Giovanni Gnocchi, cello
Alessandro Stella, piano
On the 50th anniversary of the composer’s death
Frank Bridge (1879–1941)
Four Pieces for Cello and Piano
Benjamin Britten (1913–1976)
Sonata for Cello and Piano in C major, Op. 65
35’ | Ticket €10
On the fiftieth anniversary of the death of Benjamin Britten, the Salone degli Arazzi hosts a concert that intertwines the stories of masters and pupils, of gratitude and artistic legacy. This remarkable narrative is shaped by two leading figures of the national and international music scene—both regular guests of Trame Sonore.
Frank Bridge was the principal composition teacher of the young Britten and the figure who most profoundly shaped his musical formation. The Four Pieces bear witness to the refinement of his chamber writing and to the deep bond that continued to unite teacher and pupil well beyond the years of apprenticeship.
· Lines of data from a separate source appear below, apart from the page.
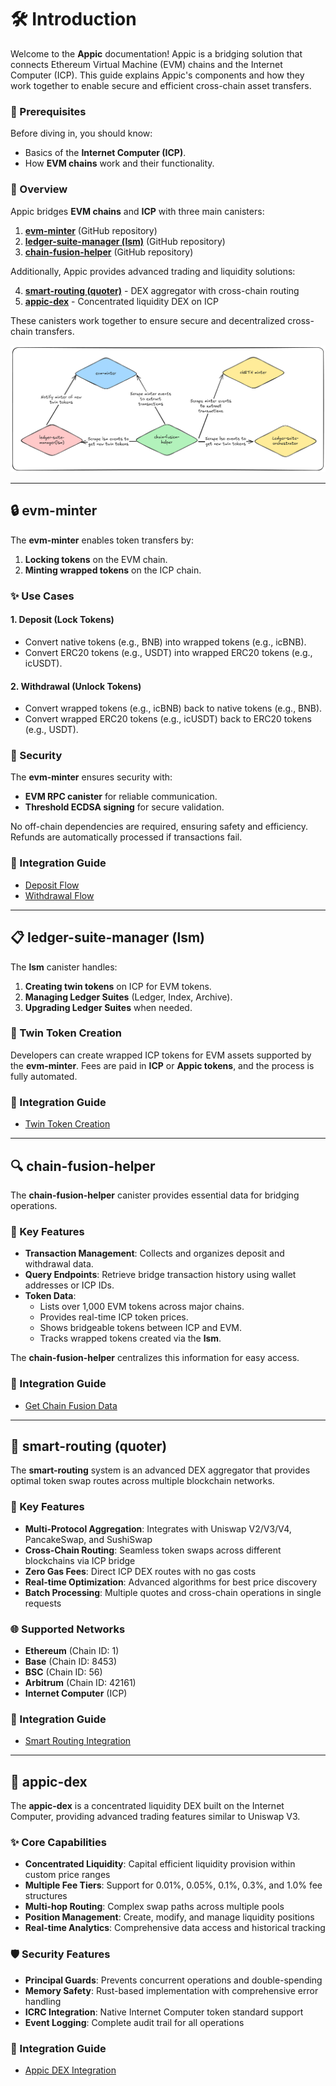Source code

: # 🛠️ Introduction

Welcome to the **Appic** documentation! Appic is a bridging solution that connects Ethereum Virtual Machine (EVM) chains and the Internet Computer (ICP). This guide explains Appic's components and how they work together to enable secure and efficient cross-chain asset transfers.

### 📘 Prerequisites

Before diving in, you should know:

- Basics of the **Internet Computer (ICP)**.
- How **EVM chains** work and their functionality.

### 🌟 Overview

Appic bridges **EVM chains** and **ICP** with three main canisters:

1. [**evm-minter**](https://github.com/Appic-Solutions/evm-minter) (GitHub repository)
2. [**ledger-suite-manager (lsm)**](https://github.com/Appic-Solutions/ledger-suite-manager) (GitHub repository)
3. [**chain-fusion-helper**](https://github.com/Appic-Solutions/chain-fusion-helper) (GitHub repository)

Additionally, Appic provides advanced trading and liquidity solutions:

4. [**smart-routing (quoter)**](https://github.com/Appic-Solutions/smart-routing) - DEX aggregator with cross-chain routing
5. [**appic-dex**](https://github.com/Appic-Solutions/appic-dex) - Concentrated liquidity DEX on ICP

These canisters work together to ensure secure and decentralized cross-chain transfers.

![Appic bridging overview](./images/overal-diagram.png "Appic bridging overview")

---

## 🔒 evm-minter

The **evm-minter** enables token transfers by:

1. **Locking tokens** on the EVM chain.
2. **Minting wrapped tokens** on the ICP chain.

### ✨ Use Cases

#### 1. Deposit (Lock Tokens)

- Convert native tokens (e.g., BNB) into wrapped tokens (e.g., icBNB).
- Convert ERC20 tokens (e.g., USDT) into wrapped ERC20 tokens (e.g., icUSDT).

#### 2. Withdrawal (Unlock Tokens)

- Convert wrapped tokens (e.g., icBNB) back to native tokens (e.g., BNB).
- Convert wrapped ERC20 tokens (e.g., icUSDT) back to ERC20 tokens (e.g., USDT).

### 🔐 Security

The **evm-minter** ensures security with:

- **EVM RPC canister** for reliable communication.
- **Threshold ECDSA signing** for secure validation.

No off-chain dependencies are required, ensuring safety and efficiency. Refunds are automatically processed if transactions fail.

### 📄 Integration Guide

- [Deposit Flow](./minter/deposit.md)
- [Withdrawal Flow](./minter/withdrawal.md)

---

## 📋 ledger-suite-manager (lsm)

The **lsm** canister handles:

1. **Creating twin tokens** on ICP for EVM tokens.
2. **Managing Ledger Suites** (Ledger, Index, Archive).
3. **Upgrading Ledger Suites** when needed.

### 🔧 Twin Token Creation

Developers can create wrapped ICP tokens for EVM assets supported by the **evm-minter**. Fees are paid in **ICP** or **Appic tokens**, and the process is fully automated.

### 📄 Integration Guide

- [Twin Token Creation](./lsm/create_twins.md)

---

## 🔍 chain-fusion-helper

The **chain-fusion-helper** canister provides essential data for bridging operations.

### 🔑 Key Features

- **Transaction Management**: Collects and organizes deposit and withdrawal data.
- **Query Endpoints**: Retrieve bridge transaction history using wallet addresses or ICP IDs.
- **Token Data**:
  - Lists over 1,000 EVM tokens across major chains.
  - Provides real-time ICP token prices.
  - Shows bridgeable tokens between ICP and EVM.
  - Tracks wrapped tokens created via the **lsm**.

The **chain-fusion-helper** centralizes this information for easy access.

### 📄 Integration Guide

- [Get Chain Fusion Data](./chain-fusion-helper/chain_fusion_data.md)

---

## 🚀 smart-routing (quoter)

The **smart-routing** system is an advanced DEX aggregator that provides optimal token swap routes across multiple blockchain networks.

### 🔑 Key Features

- **Multi-Protocol Aggregation**: Integrates with Uniswap V2/V3/V4, PancakeSwap, and SushiSwap
- **Cross-Chain Routing**: Seamless token swaps across different blockchains via ICP bridge
- **Zero Gas Fees**: Direct ICP DEX routes with no gas costs
- **Real-time Optimization**: Advanced algorithms for best price discovery
- **Batch Processing**: Multiple quotes and cross-chain operations in single requests

### 🌐 Supported Networks

- **Ethereum** (Chain ID: 1)
- **Base** (Chain ID: 8453) 
- **BSC** (Chain ID: 56)
- **Arbitrum** (Chain ID: 42161)
- **Internet Computer** (ICP)

### 📄 Integration Guide

- [Smart Routing Integration](./quoter/smart_routing.md)

---

## 💱 appic-dex

The **appic-dex** is a concentrated liquidity DEX built on the Internet Computer, providing advanced trading features similar to Uniswap V3.

### ✨ Core Capabilities

- **Concentrated Liquidity**: Capital efficient liquidity provision within custom price ranges
- **Multiple Fee Tiers**: Support for 0.01%, 0.05%, 0.1%, 0.3%, and 1.0% fee structures
- **Multi-hop Routing**: Complex swap paths across multiple pools
- **Position Management**: Create, modify, and manage liquidity positions
- **Real-time Analytics**: Comprehensive data access and historical tracking

### 🛡️ Security Features

- **Principal Guards**: Prevents concurrent operations and double-spending
- **Memory Safety**: Rust-based implementation with comprehensive error handling
- **ICRC Integration**: Native Internet Computer token standard support
- **Event Logging**: Complete audit trail for all operations

### 📄 Integration Guide

- [Appic DEX Integration](./appic-dex/appic_dex_integration.md)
Britten’s Op. 65 Sonata was born from an encounter that would become a lasting friendship: his meeting with the great cellist Mstislav Rostropovich. Britten met him in London in 1960 during the British premiere of Dmitri Shostakovich’s Cello Concerto, and from that evening something profoundly changed in his creative life. Conceived during a stay in Greece in the autumn of the same year, the Sonata interrupted a long period of silence in the composer’s chamber output.
Its five movements—Dialogo, Scherzo-pizzicato, Elegia, Marcia, and Moto perpetuo—reveal a Britten capable of renewing his language with striking inventive freedom, once again transforming human encounters into musical substance.